+++ DATA EXCERPTS +++

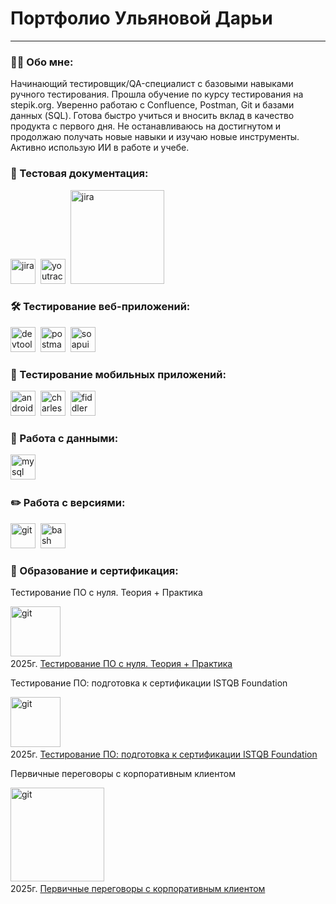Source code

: # Портфолио Ульяновой Дарьи
---

### 👨‍💻 Обо мне:

Начинающий тестировщик/QA-специалист с  базовыми навыками ручного тестирования. Прошла обучение по курсу тестирования на stepik.org. Уверенно работаю с Confluence, Postman, Git и базами данных (SQL). Готова быстро учиться и вносить вклад в качество продукта с первого дня. Не останавливаюсь на достигнутом и продолжаю получать новые навыки и изучаю новые инструменты. Активно использую ИИ в работе и учебе.




### 📁 Тестовая документация:

<div>
  <img src="https://cdn.jsdelivr.net/gh/devicons/devicon/icons/jira/jira-original.svg" title="jira" alt="jira" width="40" height="40"/>&nbsp
  <img src="https://upload.wikimedia.org/wikipedia/commons/thumb/8/8d/YouTrack_Icon.svg/1024px-YouTrack_Icon.svg.png?20200803082248" title="youtrack" alt="youtrack" width="40" height="40"/>&nbsp
  <img src="https://img.shields.io/badge/Confluence-%23172B4D.svg?logo=confluence&logoColor=white)](https://www.atlassian.com/software/confluence)" title="jira" alt="jira" width="150" height="150" />&nbsp

</div>


### 🛠 Тестирование веб-приложений:

<div>
  <img src="https://d33wubrfki0l68.cloudfront.net/38b5c953a4667366685d55db55d057c86db1fc54/a0fdc/static/acae6b24d940347661ca901ea07f47c1/chrome-dev-logo-icon.png" title="devtools" alt="devtools" width="40" height="40"/>&nbsp
  <img src="https://voyager.postman.com/logo/postman-logo-icon-orange.svg" title="postman" alt="postman" width="40" height="40" />&nbsp
  <img src="https://static0.smartbear.co/smartbearbrand/media/images/home/soapui-icon.svg" title="soapui" alt="soapui" width="40" height="40"/>&nbsp
</div>


### 📱 Тестирование мобильных приложений:

<div>
  <img src="https://cdn.jsdelivr.net/gh/devicons/devicon/icons/androidstudio/androidstudio-original.svg" title="android-studio" alt="android-studio" width="40" height="40"/>&nbsp
  <img src="https://cdn.icon-icons.com/icons2/3053/PNG/512/charles_proxy_macos_bigsur_icon_190302.png" title="charles-proxy" alt="charles-proxy" width="40" height="40"/>&nbsp
  <img src="https://www.megaleechers.com/storage/Fiddler-Everywhere-Icon.png" title="fiddler" alt="fiddler" width="40" height="40"/>&nbsp
</div>


### 💾 Работа с данными:

<div>
  <img src="https://cdn.jsdelivr.net/gh/devicons/devicon/icons/mysql/mysql-original.svg" title="mysql" alt="mysql" width="40" height="40"/>&nbsp
</div>


### ✏️ Работа с версиями:

<div>
  <img src="https://cdn.jsdelivr.net/gh/devicons/devicon/icons/git/git-original.svg" title="git" alt="git" width="40" height="40"/>&nbsp
  <img src="https://upload.wikimedia.org/wikipedia/commons/thumb/4/4b/Bash_Logo_Colored.svg/1024px-Bash_Logo_Colored.svg.png?20180723054350" title="bash" alt="bash" width="40" height="40"/>&nbsp  
</div>



### 📜 Образование и сертификация:

Тестирование ПО с нуля. Теория + Практика
<div>
<img src="https://stepik.org/static/frontend/topbar_logo.svg" title="git" alt="git" width="80" height="80" />&nbsp 
</div>  2025г. 
<a href=Sertificate/stepik-certificate-171826-514f933.pdf> Тестирование ПО с нуля. Теория + Практика </a>


Тестирование ПО: подготовка к сертификации ISTQB Foundation
<div>
<img src="https://stepik.org/static/frontend/topbar_logo.svg" title="git" alt="git" width="80" height="80" />&nbsp 
</div>  2025г.
<a href="Sertificate/stepik-certificate-16478-d73e2b8.pdf"> Тестирование ПО: подготовка к сертификации ISTQB Foundation </a>


Первичные переговоры с корпоративным клиентом
<div>
<img src="https://github.com/Dariya666/Portfolio/blob/main/Sertificate/thumb_250x64.jpeg" title="git" alt="git" width="150" height="150" />&nbsp 
</div>
2025г.
<a href="https://github.com/Dariya666/Portfolio/blob/main/Sertificate/1_6_%D0%9F%D0%B5%D1%80%D0%B2%D0%B8%D1%87%D0%BD%D1%8B%D0%B5_%D0%BF%D0%B5%D1%80%D0%B5%D0%B3%D0%BE%D0%B2%D0%BE%D1%80%D1%8B_%D1%81_%D0%BA%D0%BE%D1%80%D0%BF%D0%BE%D1%80%D0%B0%D1%82%D0%B8%D0%B2%D0%BD%D1%8B%D0%BC_%D0%BA%D0%BB%D0%B8%D0%B5%D0%BD%D1%82%D0%BE%D0%BC.pdf"> Первичные переговоры с корпоративным клиентом </a>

+++

**EXERCISE BRIEF**
Reproduce the complete set of records verbatim and omit the pictures.

**EXERCISE OUTPUT**
Source code

: # Портфолио Ульяновой Дарьи
---

### 👨‍💻 Обо мне:

Начинающий тестировщик/QA-специалист с  базовыми навыками ручного тестирования. Прошла обучение по курсу тестирования на stepik.org. Уверенно работаю с Confluence, Postman, Git и базами данных (SQL). Готова быстро учиться и вносить вклад в качество продукта с первого дня. Не останавливаюсь на достигнутом и продолжаю получать новые навыки и изучаю новые инструменты. Активно использую ИИ в работе и учебе.




### 📁 Тестовая документация:

<div>
  <img src="https://cdn.jsdelivr.net/gh/devicons/devicon/icons/jira/jira-original.svg" title="jira" alt="jira" width="40" height="40"/>&nbsp
  <img src="https://upload.wikimedia.org/wikipedia/commons/thumb/8/8d/YouTrack_Icon.svg/1024px-YouTrack_Icon.svg.png?20200803082248" title="youtrack" alt="youtrack" width="40" height="40"/>&nbsp
  <img src="https://img.shields.io/badge/Confluence-%23172B4D.svg?logo=confluence&logoColor=white)](https://www.atlassian.com/software/confluence)" title="jira" alt="jira" width="150" height="150" />&nbsp

</div>


### 🛠 Тестирование веб-приложений:

<div>
  <img src="https://d33wubrfki0l68.cloudfront.net/38b5c953a4667366685d55db55d057c86db1fc54/a0fdc/static/acae6b24d940347661ca901ea07f47c1/chrome-dev-logo-icon.png" title="devtools" alt="devtools" width="40" height="40"/>&nbsp
  <img src="https://voyager.postman.com/logo/postman-logo-icon-orange.svg" title="postman" alt="postman" width="40" height="40" />&nbsp
  <img src="https://static0.smartbear.co/smartbearbrand/media/images/home/soapui-icon.svg" title="soapui" alt="soapui" width="40" height="40"/>&nbsp
</div>


### 📱 Тестирование мобильных приложений:

<div>
  <img src="https://cdn.jsdelivr.net/gh/devicons/devicon/icons/androidstudio/androidstudio-original.svg" title="android-studio" alt="android-studio" width="40" height="40"/>&nbsp
  <img src="https://cdn.icon-icons.com/icons2/3053/PNG/512/charles_proxy_macos_bigsur_icon_190302.png" title="charles-proxy" alt="charles-proxy" width="40" height="40"/>&nbsp
  <img src="https://www.megaleechers.com/storage/Fiddler-Everywhere-Icon.png" title="fiddler" alt="fiddler" width="40" height="40"/>&nbsp
</div>


### 💾 Работа с данными:

<div>
  <img src="https://cdn.jsdelivr.net/gh/devicons/devicon/icons/mysql/mysql-original.svg" title="mysql" alt="mysql" width="40" height="40"/>&nbsp
</div>


### ✏️ Работа с версиями:

<div>
  <img src="https://cdn.jsdelivr.net/gh/devicons/devicon/icons/git/git-original.svg" title="git" alt="git" width="40" height="40"/>&nbsp
  <img src="https://upload.wikimedia.org/wikipedia/commons/thumb/4/4b/Bash_Logo_Colored.svg/1024px-Bash_Logo_Colored.svg.png?20180723054350" title="bash" alt="bash" width="40" height="40"/>&nbsp  
</div>



### 📜 Образование и сертификация:

Тестирование ПО с нуля. Теория + Практика
<div>
<img src="https://stepik.org/static/frontend/topbar_logo.svg" title="git" alt="git" width="80" height="80" />&nbsp 
</div>  2025г. 
<a href=Sertificate/stepik-certificate-171826-514f933.pdf> Тестирование ПО с нуля. Теория + Практика </a>


Тестирование ПО: подготовка к сертификации ISTQB Foundation
<div>
<img src="https://stepik.org/static/frontend/topbar_logo.svg" title="git" alt="git" width="80" height="80" />&nbsp 
</div>  2025г.
<a href="Sertificate/stepik-certificate-16478-d73e2b8.pdf"> Тестирование ПО: подготовка к сертификации ISTQB Foundation </a>


Первичные переговоры с корпоративным клиентом
<div>
<img src="https://github.com/Dariya666/Portfolio/blob/main/Sertificate/thumb_250x64.jpeg" title="git" alt="git" width="150" height="150" />&nbsp 
</div>
2025г.
<a href="https://github.com/Dariya666/Portfolio/blob/main/Sertificate/1_6_%D0%9F%D0%B5%D1%80%D0%B2%D0%B8%D1%87%D0%BD%D1%8B%D0%B5_%D0%BF%D0%B5%D1%80%D0%B5%D0%B3%D0%BE%D0%B2%D0%BE%D1%80%D1%8B_%D1%81_%D0%BA%D0%BE%D1%80%D0%BF%D0%BE%D1%80%D0%B0%D1%82%D0%B8%D0%B2%D0%BD%D1%8B%D0%BC_%D0%BA%D0%BB%D0%B8%D0%B5%D0%BD%D1%82%D0%BE%D0%BC.pdf"> Первичные переговоры с корпоративным клиентом </a>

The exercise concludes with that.